Środowy mecz Ligi Mistrzów zaskoczył wszystkich fanów piłki nożnej. Real Madryt miał w prosty sposób awansować do półfinału Champions League, po tym jak okazało się, że rywalem będzie Wolfsburg. Niemiecka ekipa wygrała z Królewskimi 2:0, a piłkarze z Hiszpanii byli bardzo sfrustrowani – w tym obrońca Marcelo.
Do całej sytuacji doszło w 70. minucie spotkania. Lewy obrońca Królewskich właśnie wyprowadzał swoją drużynę do kontrataku. Za plecami Brazylijczyka pędził Maximilian Arnold, który za wszelką cenę próbował odebrać piłkę. Pomiędzy piłkarzami doszło do lekkiej przepychanki, a defensor Realu Madryt postanowił zaprezentować swoją grę aktorską. Sędzia nabrał się na symulacje Marcelo i w efekcie piłkarz Wolfsburga otrzymał żółtą kartkę. Gianluca Rocchi nie widział dokładnie całej sytuacji i to jedynie może usprawiedliwić arbitra głównego tego spotkania.
[embedyt] http://www.youtube.com/watch?v=AJk8A1Am-nE[/embedyt]

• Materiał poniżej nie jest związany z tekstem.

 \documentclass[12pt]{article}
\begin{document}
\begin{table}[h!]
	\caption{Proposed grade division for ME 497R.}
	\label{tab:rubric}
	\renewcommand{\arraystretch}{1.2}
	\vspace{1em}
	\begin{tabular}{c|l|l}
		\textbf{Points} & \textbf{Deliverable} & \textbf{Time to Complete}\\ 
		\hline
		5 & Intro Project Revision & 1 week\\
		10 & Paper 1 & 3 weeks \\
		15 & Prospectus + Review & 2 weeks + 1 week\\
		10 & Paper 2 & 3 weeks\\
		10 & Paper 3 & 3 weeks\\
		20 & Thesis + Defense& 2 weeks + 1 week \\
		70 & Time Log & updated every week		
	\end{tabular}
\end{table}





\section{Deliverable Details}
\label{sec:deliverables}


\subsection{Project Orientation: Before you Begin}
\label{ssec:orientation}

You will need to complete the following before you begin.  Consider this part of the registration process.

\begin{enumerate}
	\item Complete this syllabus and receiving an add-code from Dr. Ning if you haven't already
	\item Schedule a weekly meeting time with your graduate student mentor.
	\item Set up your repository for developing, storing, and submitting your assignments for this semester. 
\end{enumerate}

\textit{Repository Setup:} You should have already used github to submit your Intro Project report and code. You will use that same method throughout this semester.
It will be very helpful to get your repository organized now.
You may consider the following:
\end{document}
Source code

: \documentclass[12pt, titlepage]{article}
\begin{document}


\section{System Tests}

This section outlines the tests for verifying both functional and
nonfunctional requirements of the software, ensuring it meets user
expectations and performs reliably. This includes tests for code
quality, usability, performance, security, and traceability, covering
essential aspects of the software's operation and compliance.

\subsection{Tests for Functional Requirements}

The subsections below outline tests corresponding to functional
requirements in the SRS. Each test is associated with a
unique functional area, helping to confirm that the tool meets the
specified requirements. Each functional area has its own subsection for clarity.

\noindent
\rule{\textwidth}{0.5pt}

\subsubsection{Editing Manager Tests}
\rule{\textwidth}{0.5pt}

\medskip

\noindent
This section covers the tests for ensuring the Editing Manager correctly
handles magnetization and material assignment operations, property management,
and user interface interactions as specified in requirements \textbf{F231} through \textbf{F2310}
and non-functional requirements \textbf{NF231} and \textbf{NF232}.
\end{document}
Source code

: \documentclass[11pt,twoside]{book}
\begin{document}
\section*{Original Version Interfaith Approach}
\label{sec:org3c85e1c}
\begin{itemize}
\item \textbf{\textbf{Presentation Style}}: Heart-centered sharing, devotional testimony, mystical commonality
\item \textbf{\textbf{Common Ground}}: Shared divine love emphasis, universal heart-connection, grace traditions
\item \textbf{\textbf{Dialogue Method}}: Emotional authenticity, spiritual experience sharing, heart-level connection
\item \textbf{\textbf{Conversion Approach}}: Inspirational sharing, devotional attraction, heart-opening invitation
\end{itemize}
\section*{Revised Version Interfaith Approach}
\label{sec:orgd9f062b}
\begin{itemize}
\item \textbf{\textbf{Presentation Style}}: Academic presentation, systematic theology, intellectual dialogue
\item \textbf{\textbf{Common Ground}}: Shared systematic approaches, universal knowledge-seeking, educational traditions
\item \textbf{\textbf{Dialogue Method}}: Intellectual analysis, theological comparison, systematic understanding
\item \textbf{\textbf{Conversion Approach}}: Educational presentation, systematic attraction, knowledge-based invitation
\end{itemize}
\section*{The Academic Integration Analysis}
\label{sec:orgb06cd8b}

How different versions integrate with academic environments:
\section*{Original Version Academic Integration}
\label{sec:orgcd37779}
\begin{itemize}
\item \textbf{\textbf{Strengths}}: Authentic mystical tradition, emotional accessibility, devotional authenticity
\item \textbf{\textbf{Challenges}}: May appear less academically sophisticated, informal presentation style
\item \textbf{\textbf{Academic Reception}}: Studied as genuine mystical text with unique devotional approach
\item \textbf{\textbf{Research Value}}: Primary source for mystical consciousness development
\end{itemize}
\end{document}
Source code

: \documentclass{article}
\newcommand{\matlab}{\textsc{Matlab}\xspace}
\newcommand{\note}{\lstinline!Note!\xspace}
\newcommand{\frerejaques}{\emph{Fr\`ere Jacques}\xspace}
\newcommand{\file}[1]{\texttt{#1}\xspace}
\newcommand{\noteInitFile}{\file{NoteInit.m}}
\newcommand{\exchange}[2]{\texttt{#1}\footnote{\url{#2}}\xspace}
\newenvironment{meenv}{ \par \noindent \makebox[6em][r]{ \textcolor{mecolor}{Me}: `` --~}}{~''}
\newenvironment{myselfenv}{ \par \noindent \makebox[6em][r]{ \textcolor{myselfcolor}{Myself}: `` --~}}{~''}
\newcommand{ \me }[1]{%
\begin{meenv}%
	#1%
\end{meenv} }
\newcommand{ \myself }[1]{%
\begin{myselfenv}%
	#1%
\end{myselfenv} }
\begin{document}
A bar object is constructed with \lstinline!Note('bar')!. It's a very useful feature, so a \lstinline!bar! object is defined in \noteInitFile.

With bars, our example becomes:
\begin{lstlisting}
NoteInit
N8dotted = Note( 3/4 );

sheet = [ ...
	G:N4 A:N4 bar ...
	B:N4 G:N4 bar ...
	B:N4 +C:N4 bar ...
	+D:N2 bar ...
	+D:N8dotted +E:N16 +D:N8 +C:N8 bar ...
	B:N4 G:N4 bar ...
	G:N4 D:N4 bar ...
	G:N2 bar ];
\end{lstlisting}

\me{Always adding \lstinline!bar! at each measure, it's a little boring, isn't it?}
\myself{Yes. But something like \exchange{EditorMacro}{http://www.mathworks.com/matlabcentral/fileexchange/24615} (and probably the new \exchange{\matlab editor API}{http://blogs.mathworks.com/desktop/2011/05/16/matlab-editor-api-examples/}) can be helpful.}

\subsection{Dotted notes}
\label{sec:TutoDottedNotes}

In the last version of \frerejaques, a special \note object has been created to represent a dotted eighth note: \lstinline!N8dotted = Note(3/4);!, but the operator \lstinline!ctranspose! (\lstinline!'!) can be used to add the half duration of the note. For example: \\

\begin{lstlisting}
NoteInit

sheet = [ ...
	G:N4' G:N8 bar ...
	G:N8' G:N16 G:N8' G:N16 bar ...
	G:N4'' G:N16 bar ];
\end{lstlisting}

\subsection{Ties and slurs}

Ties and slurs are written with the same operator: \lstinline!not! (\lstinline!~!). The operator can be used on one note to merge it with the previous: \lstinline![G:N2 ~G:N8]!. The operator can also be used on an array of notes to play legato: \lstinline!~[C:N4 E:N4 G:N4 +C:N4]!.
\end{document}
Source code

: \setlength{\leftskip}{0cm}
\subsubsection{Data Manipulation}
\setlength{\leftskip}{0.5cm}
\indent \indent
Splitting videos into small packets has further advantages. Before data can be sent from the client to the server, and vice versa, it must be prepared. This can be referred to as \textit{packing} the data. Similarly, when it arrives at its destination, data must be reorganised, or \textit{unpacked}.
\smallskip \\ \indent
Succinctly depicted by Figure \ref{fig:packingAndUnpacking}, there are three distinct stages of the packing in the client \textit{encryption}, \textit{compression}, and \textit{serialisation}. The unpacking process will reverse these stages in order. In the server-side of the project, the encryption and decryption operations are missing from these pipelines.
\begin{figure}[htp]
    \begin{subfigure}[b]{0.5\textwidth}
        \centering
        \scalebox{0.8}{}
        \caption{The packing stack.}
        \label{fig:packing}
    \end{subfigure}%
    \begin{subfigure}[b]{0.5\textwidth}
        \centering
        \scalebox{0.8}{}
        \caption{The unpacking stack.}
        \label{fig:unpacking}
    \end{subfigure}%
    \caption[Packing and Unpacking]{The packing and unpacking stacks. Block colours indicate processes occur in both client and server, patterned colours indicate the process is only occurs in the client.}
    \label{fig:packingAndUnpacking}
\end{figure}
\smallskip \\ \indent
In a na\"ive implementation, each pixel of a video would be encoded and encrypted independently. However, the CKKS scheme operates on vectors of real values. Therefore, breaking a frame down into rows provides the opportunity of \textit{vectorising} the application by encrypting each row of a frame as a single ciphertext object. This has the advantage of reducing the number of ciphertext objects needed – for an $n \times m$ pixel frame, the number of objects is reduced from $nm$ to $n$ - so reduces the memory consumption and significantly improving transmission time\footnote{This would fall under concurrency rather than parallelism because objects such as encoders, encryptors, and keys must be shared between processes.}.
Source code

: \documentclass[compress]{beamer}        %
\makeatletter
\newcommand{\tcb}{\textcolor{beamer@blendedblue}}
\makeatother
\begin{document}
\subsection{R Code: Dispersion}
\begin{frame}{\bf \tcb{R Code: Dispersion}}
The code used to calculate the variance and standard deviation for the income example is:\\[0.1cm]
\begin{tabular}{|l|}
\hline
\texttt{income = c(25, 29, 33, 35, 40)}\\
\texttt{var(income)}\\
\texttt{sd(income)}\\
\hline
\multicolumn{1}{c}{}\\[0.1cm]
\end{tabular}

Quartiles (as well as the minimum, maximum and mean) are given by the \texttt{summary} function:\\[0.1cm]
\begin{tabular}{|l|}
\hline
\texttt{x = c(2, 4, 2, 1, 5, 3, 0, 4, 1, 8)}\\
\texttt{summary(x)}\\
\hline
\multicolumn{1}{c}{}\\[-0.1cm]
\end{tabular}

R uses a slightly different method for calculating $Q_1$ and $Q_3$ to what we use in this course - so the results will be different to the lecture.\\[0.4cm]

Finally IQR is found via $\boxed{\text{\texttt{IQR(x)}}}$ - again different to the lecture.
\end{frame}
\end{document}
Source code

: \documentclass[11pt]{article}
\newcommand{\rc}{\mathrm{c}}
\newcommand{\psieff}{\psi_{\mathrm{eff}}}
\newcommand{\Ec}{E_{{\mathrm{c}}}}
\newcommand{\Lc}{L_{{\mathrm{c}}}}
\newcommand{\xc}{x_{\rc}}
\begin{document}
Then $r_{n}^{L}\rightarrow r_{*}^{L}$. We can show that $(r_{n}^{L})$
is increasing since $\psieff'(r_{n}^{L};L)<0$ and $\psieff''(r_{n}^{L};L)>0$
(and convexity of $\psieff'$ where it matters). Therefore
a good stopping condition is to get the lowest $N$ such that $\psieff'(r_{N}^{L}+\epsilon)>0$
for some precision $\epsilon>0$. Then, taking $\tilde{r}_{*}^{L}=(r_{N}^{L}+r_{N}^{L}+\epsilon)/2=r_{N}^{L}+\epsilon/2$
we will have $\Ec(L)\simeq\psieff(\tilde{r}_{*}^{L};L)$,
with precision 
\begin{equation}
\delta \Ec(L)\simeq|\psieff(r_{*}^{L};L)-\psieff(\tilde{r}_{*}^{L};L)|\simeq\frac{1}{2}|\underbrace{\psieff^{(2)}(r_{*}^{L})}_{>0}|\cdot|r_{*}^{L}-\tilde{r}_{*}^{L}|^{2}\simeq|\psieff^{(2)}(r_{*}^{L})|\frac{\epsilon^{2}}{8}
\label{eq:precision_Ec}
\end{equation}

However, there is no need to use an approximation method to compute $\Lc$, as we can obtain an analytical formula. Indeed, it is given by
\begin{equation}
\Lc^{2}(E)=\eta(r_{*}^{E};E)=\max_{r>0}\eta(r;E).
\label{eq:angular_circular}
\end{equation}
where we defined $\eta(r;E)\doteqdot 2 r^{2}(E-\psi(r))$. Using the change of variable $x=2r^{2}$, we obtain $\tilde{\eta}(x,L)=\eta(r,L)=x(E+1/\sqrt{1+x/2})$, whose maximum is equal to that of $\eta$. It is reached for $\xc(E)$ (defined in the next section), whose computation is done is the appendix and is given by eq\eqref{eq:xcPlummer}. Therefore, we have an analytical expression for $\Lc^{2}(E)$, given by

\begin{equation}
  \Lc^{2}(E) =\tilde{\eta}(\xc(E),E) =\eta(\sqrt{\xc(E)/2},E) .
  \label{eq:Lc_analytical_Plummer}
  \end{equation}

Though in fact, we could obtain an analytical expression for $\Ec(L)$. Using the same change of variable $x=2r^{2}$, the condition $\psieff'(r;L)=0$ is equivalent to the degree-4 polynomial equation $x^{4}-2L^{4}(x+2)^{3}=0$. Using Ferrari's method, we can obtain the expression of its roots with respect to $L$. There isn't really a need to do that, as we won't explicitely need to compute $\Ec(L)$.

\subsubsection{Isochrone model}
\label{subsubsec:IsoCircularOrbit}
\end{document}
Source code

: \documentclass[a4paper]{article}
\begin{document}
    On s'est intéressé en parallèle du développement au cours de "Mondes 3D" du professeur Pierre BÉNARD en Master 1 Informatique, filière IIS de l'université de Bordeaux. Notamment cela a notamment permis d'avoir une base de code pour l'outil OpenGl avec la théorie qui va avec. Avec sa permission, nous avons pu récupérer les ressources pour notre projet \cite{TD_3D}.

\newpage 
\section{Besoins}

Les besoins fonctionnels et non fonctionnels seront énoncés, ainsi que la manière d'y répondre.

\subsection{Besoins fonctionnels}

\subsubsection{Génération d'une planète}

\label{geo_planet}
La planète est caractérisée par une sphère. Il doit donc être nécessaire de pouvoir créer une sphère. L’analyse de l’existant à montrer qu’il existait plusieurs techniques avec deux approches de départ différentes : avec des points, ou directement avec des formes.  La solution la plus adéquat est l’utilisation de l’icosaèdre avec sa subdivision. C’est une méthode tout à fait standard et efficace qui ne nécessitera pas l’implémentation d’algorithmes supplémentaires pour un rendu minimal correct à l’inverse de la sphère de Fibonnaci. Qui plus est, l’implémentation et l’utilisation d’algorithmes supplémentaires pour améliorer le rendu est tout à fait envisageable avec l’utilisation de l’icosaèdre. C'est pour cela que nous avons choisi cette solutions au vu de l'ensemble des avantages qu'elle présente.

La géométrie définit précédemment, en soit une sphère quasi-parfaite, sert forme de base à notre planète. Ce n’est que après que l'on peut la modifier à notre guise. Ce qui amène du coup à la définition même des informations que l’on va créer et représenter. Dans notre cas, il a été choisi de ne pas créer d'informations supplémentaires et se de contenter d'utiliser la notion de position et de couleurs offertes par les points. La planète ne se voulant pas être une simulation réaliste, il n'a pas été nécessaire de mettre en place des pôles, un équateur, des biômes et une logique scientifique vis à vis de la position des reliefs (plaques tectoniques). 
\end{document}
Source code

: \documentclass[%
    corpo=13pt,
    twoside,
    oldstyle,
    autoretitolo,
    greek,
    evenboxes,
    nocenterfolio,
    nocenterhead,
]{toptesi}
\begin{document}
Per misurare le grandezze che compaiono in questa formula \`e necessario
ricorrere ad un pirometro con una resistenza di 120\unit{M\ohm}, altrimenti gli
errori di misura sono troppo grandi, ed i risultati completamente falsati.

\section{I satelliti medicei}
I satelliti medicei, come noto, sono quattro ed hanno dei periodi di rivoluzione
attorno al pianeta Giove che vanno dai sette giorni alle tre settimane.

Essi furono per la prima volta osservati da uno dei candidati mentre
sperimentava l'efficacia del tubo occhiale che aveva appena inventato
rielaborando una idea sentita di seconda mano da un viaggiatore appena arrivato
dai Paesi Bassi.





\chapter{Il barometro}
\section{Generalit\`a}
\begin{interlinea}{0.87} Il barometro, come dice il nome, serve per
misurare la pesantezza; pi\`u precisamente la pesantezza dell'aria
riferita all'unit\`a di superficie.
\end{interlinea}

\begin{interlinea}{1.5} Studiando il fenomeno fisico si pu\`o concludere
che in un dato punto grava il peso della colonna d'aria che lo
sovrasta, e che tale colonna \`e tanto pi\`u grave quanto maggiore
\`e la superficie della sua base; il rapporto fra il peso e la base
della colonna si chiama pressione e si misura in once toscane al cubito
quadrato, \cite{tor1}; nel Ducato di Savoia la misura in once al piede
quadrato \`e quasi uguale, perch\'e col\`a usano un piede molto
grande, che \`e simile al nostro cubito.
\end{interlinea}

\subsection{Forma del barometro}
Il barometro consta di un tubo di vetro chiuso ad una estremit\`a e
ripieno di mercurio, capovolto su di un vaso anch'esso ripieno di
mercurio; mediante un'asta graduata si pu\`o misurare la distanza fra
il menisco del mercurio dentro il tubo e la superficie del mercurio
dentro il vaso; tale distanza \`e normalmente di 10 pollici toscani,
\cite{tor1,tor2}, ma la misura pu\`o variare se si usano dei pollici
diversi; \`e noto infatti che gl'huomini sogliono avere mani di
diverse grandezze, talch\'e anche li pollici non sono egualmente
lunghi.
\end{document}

Real Madryt przegrał 2:0, choć wydawało się, że po ostatnim zwycięstwie z FC Barceloną z pewnością wygra z wicemistrzem Niemiec. „Wilki” sprawiły niespodziankę i Królewskich czeka bardzo trudne zadanie, jeżeli poważnie myślą o półfinale Ligi Mistrzów. Champions League to jedyne rozgrywki w tym sezonie, w których podopieczni Zinedine’a Zidane’a mogą odnieść sukces.